* _What you have to do_
Could you give the records below again exactly, without the pictures?

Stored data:
+---+
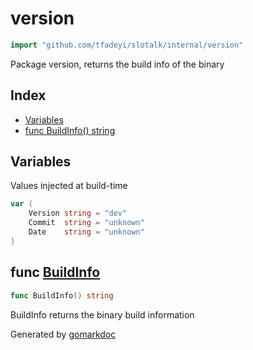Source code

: <!-- Code generated by gomarkdoc. DO NOT EDIT -->

# version

```go
import "github.com/tfadeyi/slotalk/internal/version"
```

Package version, returns the build info of the binary

## Index

- [Variables](<#variables>)
- [func BuildInfo\(\) string](<#BuildInfo>)


## Variables

<a name="Version"></a>Values injected at build\-time

```go
var (
    Version string = "dev"
    Commit  string = "unknown"
    Date    string = "unknown"
)
```

<a name="BuildInfo"></a>
## func [BuildInfo](<https://github.com/tfadeyi/sloth-simple-comments/blob/main/internal/version/version.go#L13>)

```go
func BuildInfo() string
```

BuildInfo returns the binary build information

Generated by [gomarkdoc](<https://github.com/princjef/gomarkdoc>)
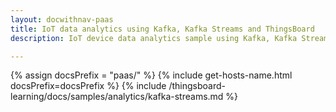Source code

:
 ```yaml
---
layout: docwithnav-paas
title: IoT data analytics using Kafka, Kafka Streams and ThingsBoard
description: IoT device data analytics sample using Kafka, Kafka Streams and ThingsBoard

---
```


{% assign docsPrefix = "paas/" %}
{% include get-hosts-name.html docsPrefix=docsPrefix %}
{% include /thingsboard-learning/docs/samples/analytics/kafka-streams.md %}

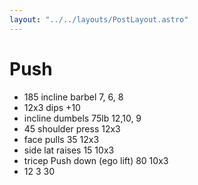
 ```yaml
---
layout: "../../layouts/PostLayout.astro"
---
```

# Push

- 185 incline barbel 7, 6, 8
- 12x3 dips +10 
- incline dumbels 75lb 12,10, 9
- 45 shoulder press 12x3
- face pulls 35 12x3
- side lat raises 15 10x3
- tricep Push down (ego lift) 80 10x3
- 12 3 30
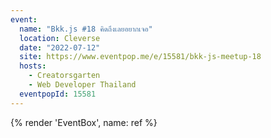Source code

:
 ```yaml
---
event:
  name: "Bkk.js #18 คิดถึงเลยอยากเจอ"
  location: Cleverse
  date: "2022-07-12"
  site: https://www.eventpop.me/e/15581/bkk-js-meetup-18
  hosts:
    - Creatorsgarten
    - Web Developer Thailand
  eventpopId: 15581
---
```


{% render 'EventBox', name: ref %}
+---+
* _Result of the task_
Source code

: <!-- Code generated by gomarkdoc. DO NOT EDIT -->

# version

```go
import "github.com/tfadeyi/slotalk/internal/version"
```

Package version, returns the build info of the binary

## Index

- [Variables](<#variables>)
- [func BuildInfo\(\) string](<#BuildInfo>)


## Variables

<a name="Version"></a>Values injected at build\-time

```go
var (
    Version string = "dev"
    Commit  string = "unknown"
    Date    string = "unknown"
)
```

<a name="BuildInfo"></a>
## func [BuildInfo](<https://github.com/tfadeyi/sloth-simple-comments/blob/main/internal/version/version.go#L13>)

```go
func BuildInfo() string
```

BuildInfo returns the binary build information

Generated by [gomarkdoc](<https://github.com/princjef/gomarkdoc>)
Source code

:
 ```yaml
---
layout: docwithnav-paas
title: IoT data analytics using Kafka, Kafka Streams and ThingsBoard
description: IoT device data analytics sample using Kafka, Kafka Streams and ThingsBoard

---
```


{% assign docsPrefix = "paas/" %}
{% include get-hosts-name.html docsPrefix=docsPrefix %}
{% include /thingsboard-learning/docs/samples/analytics/kafka-streams.md %}

 ```yaml
---
layout: "../../layouts/PostLayout.astro"
---
```

# Push

- 185 incline barbel 7, 6, 8
- 12x3 dips +10 
- incline dumbels 75lb 12,10, 9
- 45 shoulder press 12x3
- face pulls 35 12x3
- side lat raises 15 10x3
- tricep Push down (ego lift) 80 10x3
- 12 3 30
Source code

:
 ```yaml
---
event:
  name: "Bkk.js #18 คิดถึงเลยอยากเจอ"
  location: Cleverse
  date: "2022-07-12"
  site: https://www.eventpop.me/e/15581/bkk-js-meetup-18
  hosts:
    - Creatorsgarten
    - Web Developer Thailand
  eventpopId: 15581
---
```


{% render 'EventBox', name: ref %}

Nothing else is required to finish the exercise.